Capital expenditure (net of Norwegian tax refunds) for H2 2014 on development and exploration activity is expected to be US$300m and the preliminary estimate for 2015 exploration capex is US$110m, predominantly on mature and emerging areas in North West Europe.  From 2015 to 2017 capital expenditure on the Catcher and Kraken development projects is US$1billion. Given the results from the two wells offshore Morocco the Group has charged the costs of these wells to unsuccessful exploration.

It is important that the Group's organisation is appropriate to the future activity levels and work programme.  As a result we are reviewing the organisational structure which will retain core E&P skills to deliver the business with a strong senior leadership team, but also to outsource certain non-core capabilities with a reduction in central cost base. A staff consultation process is underway and the new organisational structure will be in place in 2015.

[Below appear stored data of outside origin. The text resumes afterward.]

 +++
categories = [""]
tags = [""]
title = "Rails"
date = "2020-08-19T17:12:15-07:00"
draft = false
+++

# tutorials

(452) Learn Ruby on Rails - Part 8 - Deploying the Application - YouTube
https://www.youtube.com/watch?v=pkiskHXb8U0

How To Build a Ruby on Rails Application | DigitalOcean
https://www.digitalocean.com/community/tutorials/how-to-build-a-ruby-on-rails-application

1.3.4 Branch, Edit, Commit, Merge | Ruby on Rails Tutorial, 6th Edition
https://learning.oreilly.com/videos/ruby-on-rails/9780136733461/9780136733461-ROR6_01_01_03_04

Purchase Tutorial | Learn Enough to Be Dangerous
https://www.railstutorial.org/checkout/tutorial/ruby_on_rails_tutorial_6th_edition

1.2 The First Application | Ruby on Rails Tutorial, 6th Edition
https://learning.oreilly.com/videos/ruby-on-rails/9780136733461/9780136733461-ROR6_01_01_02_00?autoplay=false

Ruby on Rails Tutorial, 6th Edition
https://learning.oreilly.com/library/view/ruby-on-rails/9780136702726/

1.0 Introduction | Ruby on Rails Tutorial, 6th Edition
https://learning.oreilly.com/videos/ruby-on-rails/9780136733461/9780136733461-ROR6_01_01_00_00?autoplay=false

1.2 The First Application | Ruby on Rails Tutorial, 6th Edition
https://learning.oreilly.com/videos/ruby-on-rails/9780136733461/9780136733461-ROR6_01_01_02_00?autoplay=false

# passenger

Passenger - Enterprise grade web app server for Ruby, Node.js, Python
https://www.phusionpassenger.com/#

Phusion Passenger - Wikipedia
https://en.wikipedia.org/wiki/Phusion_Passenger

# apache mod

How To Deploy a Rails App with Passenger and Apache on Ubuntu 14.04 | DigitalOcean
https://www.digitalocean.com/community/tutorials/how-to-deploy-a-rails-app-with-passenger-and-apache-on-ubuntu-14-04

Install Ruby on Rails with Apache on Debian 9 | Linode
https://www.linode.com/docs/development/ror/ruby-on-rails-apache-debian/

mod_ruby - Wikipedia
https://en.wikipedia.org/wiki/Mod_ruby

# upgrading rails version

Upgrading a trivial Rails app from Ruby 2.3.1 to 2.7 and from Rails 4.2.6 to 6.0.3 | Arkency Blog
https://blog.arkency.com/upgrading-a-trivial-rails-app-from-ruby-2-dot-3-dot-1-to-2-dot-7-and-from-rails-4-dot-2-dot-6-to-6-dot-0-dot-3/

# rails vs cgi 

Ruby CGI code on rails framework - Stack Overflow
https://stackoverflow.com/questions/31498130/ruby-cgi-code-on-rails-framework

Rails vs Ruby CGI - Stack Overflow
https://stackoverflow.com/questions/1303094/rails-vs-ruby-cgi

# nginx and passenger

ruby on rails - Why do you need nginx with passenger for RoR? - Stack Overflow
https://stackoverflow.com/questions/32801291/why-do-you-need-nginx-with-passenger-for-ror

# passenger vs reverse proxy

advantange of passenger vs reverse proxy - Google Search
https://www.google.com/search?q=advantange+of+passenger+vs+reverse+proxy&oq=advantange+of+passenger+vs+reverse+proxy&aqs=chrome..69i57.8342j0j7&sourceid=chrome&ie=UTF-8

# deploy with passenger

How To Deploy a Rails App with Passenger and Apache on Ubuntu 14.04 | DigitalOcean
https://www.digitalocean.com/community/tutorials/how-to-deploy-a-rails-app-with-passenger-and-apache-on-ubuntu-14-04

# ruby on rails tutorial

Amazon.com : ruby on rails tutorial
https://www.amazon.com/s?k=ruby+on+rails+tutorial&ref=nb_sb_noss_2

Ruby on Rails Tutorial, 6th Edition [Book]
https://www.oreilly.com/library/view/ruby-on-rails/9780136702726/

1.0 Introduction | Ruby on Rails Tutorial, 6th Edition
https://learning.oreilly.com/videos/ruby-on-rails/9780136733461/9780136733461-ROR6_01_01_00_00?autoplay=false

Cairn continues to be restricted from accessing the value of its ~10% residual shareholding in CIL valued at ~US$1.1bn at 30 June 2014 whilst interaction with the Indian tax authorities continues. The Group has not received a tax assessment or demand from the Indian Income Tax Department, and  continues to seek resolution and to take all necessary steps to protect shareholders' interests.  Cairn has re-confirmed with its advisers that throughout its history of operating in India the Company has been fully compliant with and paid applicable taxes under the legislation in force at the time.

Operational Review

Cairn's current exploration inventory comprises 73 prospects and 177 leads across all of the Group's acreage.  This is underpinned and balanced by development assets in North West Europe, the free cash flow from which will be used, in part, to fund future exploration programmes.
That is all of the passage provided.